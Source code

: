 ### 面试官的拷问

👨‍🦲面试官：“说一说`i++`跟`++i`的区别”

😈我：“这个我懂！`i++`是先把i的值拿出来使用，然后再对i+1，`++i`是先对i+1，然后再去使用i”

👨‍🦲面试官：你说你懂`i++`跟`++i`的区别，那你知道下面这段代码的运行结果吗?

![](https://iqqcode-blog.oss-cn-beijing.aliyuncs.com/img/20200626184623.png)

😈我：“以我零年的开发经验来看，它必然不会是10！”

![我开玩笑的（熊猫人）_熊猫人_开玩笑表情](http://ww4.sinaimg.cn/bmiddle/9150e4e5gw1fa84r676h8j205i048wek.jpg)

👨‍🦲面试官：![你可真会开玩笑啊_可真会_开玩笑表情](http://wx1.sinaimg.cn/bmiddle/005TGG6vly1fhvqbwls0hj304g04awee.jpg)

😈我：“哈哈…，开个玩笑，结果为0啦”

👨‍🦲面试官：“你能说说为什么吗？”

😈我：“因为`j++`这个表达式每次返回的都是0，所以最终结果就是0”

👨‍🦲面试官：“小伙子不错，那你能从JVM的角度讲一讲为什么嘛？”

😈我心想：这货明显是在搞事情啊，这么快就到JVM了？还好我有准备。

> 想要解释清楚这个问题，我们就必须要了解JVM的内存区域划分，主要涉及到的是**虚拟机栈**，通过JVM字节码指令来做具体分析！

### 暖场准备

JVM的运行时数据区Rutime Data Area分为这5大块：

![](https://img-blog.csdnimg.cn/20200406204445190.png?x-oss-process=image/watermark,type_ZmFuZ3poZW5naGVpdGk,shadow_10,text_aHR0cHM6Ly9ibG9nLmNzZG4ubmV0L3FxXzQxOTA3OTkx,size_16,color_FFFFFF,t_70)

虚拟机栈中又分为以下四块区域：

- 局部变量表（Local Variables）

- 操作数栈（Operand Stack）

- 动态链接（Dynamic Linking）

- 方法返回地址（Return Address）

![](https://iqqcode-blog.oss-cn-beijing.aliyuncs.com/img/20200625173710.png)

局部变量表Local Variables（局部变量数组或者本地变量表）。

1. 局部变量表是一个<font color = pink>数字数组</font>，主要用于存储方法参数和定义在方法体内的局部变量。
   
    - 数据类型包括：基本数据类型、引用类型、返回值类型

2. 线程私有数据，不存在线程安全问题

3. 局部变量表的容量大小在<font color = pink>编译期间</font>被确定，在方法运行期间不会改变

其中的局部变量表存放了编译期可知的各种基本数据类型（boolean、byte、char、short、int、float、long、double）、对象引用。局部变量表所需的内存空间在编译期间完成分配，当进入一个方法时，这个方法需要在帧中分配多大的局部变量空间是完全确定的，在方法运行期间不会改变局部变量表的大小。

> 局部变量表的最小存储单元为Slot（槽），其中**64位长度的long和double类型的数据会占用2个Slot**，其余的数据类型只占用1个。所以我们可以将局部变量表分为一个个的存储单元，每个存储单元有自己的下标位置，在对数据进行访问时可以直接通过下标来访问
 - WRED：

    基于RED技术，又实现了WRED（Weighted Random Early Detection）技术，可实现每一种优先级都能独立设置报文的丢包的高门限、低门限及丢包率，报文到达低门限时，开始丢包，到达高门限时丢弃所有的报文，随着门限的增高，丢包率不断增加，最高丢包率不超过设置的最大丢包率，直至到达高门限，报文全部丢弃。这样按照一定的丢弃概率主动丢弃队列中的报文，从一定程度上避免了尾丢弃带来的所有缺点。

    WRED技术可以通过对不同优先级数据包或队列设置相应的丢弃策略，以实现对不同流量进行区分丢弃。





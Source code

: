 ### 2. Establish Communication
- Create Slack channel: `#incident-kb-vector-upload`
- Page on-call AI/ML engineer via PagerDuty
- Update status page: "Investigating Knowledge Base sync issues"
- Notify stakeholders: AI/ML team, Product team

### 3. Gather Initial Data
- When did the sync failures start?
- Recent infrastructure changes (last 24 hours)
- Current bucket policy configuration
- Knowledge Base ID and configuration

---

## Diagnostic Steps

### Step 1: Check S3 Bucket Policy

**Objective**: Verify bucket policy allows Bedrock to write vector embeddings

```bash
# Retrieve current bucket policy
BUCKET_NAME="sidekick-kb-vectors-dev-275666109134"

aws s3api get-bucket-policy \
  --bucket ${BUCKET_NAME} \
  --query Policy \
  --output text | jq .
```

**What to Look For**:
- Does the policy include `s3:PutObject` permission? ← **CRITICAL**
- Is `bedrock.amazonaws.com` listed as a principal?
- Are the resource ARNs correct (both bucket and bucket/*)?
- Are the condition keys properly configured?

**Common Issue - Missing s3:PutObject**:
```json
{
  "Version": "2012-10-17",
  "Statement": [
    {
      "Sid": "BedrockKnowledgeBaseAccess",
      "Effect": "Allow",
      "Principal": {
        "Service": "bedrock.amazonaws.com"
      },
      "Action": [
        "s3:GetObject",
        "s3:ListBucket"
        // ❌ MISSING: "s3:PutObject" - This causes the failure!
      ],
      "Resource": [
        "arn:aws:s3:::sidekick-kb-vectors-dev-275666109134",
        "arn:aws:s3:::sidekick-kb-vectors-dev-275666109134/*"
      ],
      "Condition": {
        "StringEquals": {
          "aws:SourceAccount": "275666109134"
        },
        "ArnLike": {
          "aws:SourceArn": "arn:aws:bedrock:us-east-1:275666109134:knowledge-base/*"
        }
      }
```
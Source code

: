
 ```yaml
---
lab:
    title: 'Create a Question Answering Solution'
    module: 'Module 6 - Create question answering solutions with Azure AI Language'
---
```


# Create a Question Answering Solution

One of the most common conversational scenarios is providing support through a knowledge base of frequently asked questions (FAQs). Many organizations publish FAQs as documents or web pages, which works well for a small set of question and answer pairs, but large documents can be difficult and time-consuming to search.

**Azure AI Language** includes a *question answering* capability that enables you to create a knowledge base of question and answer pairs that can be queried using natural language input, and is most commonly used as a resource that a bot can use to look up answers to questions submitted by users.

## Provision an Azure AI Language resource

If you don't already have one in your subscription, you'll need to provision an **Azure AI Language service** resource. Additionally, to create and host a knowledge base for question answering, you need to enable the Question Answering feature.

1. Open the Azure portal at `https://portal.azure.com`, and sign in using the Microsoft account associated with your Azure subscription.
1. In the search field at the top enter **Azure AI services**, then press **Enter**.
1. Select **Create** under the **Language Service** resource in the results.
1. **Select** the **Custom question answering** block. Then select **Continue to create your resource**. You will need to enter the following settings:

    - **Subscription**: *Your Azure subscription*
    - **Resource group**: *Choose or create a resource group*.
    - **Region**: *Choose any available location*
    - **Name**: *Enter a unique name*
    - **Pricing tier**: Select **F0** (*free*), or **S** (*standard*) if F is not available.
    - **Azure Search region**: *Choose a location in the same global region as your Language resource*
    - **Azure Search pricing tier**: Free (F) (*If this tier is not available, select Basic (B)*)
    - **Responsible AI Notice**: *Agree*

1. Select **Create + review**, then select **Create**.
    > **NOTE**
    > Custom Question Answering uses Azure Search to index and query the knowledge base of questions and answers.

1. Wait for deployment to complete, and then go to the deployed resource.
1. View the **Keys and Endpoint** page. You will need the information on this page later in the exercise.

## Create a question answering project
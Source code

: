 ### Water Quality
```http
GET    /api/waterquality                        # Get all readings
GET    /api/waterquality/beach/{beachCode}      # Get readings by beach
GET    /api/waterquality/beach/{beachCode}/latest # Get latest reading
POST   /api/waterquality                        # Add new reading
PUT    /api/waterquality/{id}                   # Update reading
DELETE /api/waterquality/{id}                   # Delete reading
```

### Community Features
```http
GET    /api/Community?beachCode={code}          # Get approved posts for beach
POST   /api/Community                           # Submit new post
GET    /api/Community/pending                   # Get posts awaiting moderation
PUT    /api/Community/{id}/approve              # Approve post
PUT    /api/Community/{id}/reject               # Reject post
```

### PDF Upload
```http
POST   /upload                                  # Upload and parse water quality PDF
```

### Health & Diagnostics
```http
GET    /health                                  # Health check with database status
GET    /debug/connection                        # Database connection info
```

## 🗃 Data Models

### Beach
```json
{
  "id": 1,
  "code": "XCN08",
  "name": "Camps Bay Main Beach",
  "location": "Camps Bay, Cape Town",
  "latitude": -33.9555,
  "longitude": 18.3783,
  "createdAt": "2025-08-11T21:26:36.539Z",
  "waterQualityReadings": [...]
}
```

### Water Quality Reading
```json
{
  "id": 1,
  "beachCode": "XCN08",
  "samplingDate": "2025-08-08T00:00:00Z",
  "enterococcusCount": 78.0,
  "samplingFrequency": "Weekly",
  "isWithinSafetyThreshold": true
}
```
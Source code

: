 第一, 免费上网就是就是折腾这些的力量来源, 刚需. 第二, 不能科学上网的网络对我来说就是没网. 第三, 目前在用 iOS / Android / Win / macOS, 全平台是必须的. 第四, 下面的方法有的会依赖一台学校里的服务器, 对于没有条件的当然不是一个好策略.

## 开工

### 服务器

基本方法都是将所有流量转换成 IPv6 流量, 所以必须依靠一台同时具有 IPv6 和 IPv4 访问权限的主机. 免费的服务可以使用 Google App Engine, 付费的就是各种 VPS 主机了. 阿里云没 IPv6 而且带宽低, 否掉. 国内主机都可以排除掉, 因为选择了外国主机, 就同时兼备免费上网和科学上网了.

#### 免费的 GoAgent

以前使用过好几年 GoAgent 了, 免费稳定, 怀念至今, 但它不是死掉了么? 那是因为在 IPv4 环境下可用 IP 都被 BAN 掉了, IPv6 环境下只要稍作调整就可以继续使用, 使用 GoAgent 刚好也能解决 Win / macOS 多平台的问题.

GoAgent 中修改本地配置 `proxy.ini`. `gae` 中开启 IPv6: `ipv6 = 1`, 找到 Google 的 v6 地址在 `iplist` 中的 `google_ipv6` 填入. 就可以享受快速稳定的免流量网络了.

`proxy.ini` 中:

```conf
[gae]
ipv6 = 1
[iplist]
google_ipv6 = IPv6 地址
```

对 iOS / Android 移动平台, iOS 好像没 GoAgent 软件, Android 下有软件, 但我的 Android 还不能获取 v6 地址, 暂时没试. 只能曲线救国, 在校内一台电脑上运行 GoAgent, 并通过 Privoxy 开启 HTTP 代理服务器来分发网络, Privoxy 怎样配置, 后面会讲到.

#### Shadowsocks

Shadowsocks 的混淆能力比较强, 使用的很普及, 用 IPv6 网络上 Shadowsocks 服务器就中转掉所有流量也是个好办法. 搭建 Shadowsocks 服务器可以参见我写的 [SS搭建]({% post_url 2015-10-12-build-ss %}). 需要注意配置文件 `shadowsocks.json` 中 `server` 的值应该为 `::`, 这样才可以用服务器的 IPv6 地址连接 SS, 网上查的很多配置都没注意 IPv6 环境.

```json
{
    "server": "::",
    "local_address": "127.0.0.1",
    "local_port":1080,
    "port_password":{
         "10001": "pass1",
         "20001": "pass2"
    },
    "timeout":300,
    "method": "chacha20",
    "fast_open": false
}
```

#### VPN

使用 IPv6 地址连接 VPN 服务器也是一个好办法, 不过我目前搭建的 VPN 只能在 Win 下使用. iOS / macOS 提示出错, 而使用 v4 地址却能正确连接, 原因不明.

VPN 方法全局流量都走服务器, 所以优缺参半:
····················
- WORK REQUEST
A word-for-word copy of the entries, from the first line through the line containing "2. Establish Communication", is the whole answer.

- RESULT OF THIS TASK
Source code

: ### 面试官的拷问

👨‍🦲面试官：“说一说`i++`跟`++i`的区别”

😈我：“这个我懂！`i++`是先把i的值拿出来使用，然后再对i+1，`++i`是先对i+1，然后再去使用i”

👨‍🦲面试官：你说你懂`i++`跟`++i`的区别，那你知道下面这段代码的运行结果吗?

![](https://iqqcode-blog.oss-cn-beijing.aliyuncs.com/img/20200626184623.png)

😈我：“以我零年的开发经验来看，它必然不会是10！”

![我开玩笑的（熊猫人）_熊猫人_开玩笑表情](http://ww4.sinaimg.cn/bmiddle/9150e4e5gw1fa84r676h8j205i048wek.jpg)

👨‍🦲面试官：![你可真会开玩笑啊_可真会_开玩笑表情](http://wx1.sinaimg.cn/bmiddle/005TGG6vly1fhvqbwls0hj304g04awee.jpg)

😈我：“哈哈…，开个玩笑，结果为0啦”

👨‍🦲面试官：“你能说说为什么吗？”

😈我：“因为`j++`这个表达式每次返回的都是0，所以最终结果就是0”

👨‍🦲面试官：“小伙子不错，那你能从JVM的角度讲一讲为什么嘛？”

😈我心想：这货明显是在搞事情啊，这么快就到JVM了？还好我有准备。

> 想要解释清楚这个问题，我们就必须要了解JVM的内存区域划分，主要涉及到的是**虚拟机栈**，通过JVM字节码指令来做具体分析！

### 暖场准备

JVM的运行时数据区Rutime Data Area分为这5大块：

![](https://img-blog.csdnimg.cn/20200406204445190.png?x-oss-process=image/watermark,type_ZmFuZ3poZW5naGVpdGk,shadow_10,text_aHR0cHM6Ly9ibG9nLmNzZG4ubmV0L3FxXzQxOTA3OTkx,size_16,color_FFFFFF,t_70)

虚拟机栈中又分为以下四块区域：

- 局部变量表（Local Variables）

- 操作数栈（Operand Stack）

- 动态链接（Dynamic Linking）

- 方法返回地址（Return Address）

![](https://iqqcode-blog.oss-cn-beijing.aliyuncs.com/img/20200625173710.png)

局部变量表Local Variables（局部变量数组或者本地变量表）。

1. 局部变量表是一个<font color = pink>数字数组</font>，主要用于存储方法参数和定义在方法体内的局部变量。
   
    - 数据类型包括：基本数据类型、引用类型、返回值类型

2. 线程私有数据，不存在线程安全问题

3. 局部变量表的容量大小在<font color = pink>编译期间</font>被确定，在方法运行期间不会改变

其中的局部变量表存放了编译期可知的各种基本数据类型（boolean、byte、char、short、int、float、long、double）、对象引用。局部变量表所需的内存空间在编译期间完成分配，当进入一个方法时，这个方法需要在帧中分配多大的局部变量空间是完全确定的，在方法运行期间不会改变局部变量表的大小。

> 局部变量表的最小存储单元为Slot（槽），其中**64位长度的long和double类型的数据会占用2个Slot**，其余的数据类型只占用1个。所以我们可以将局部变量表分为一个个的存储单元，每个存储单元有自己的下标位置，在对数据进行访问时可以直接通过下标来访问
 - WRED：

    基于RED技术，又实现了WRED（Weighted Random Early Detection）技术，可实现每一种优先级都能独立设置报文的丢包的高门限、低门限及丢包率，报文到达低门限时，开始丢包，到达高门限时丢弃所有的报文，随着门限的增高，丢包率不断增加，最高丢包率不超过设置的最大丢包率，直至到达高门限，报文全部丢弃。这样按照一定的丢弃概率主动丢弃队列中的报文，从一定程度上避免了尾丢弃带来的所有缺点。

    WRED技术可以通过对不同优先级数据包或队列设置相应的丢弃策略，以实现对不同流量进行区分丢弃。





Source code

: ### 2. Establish Communication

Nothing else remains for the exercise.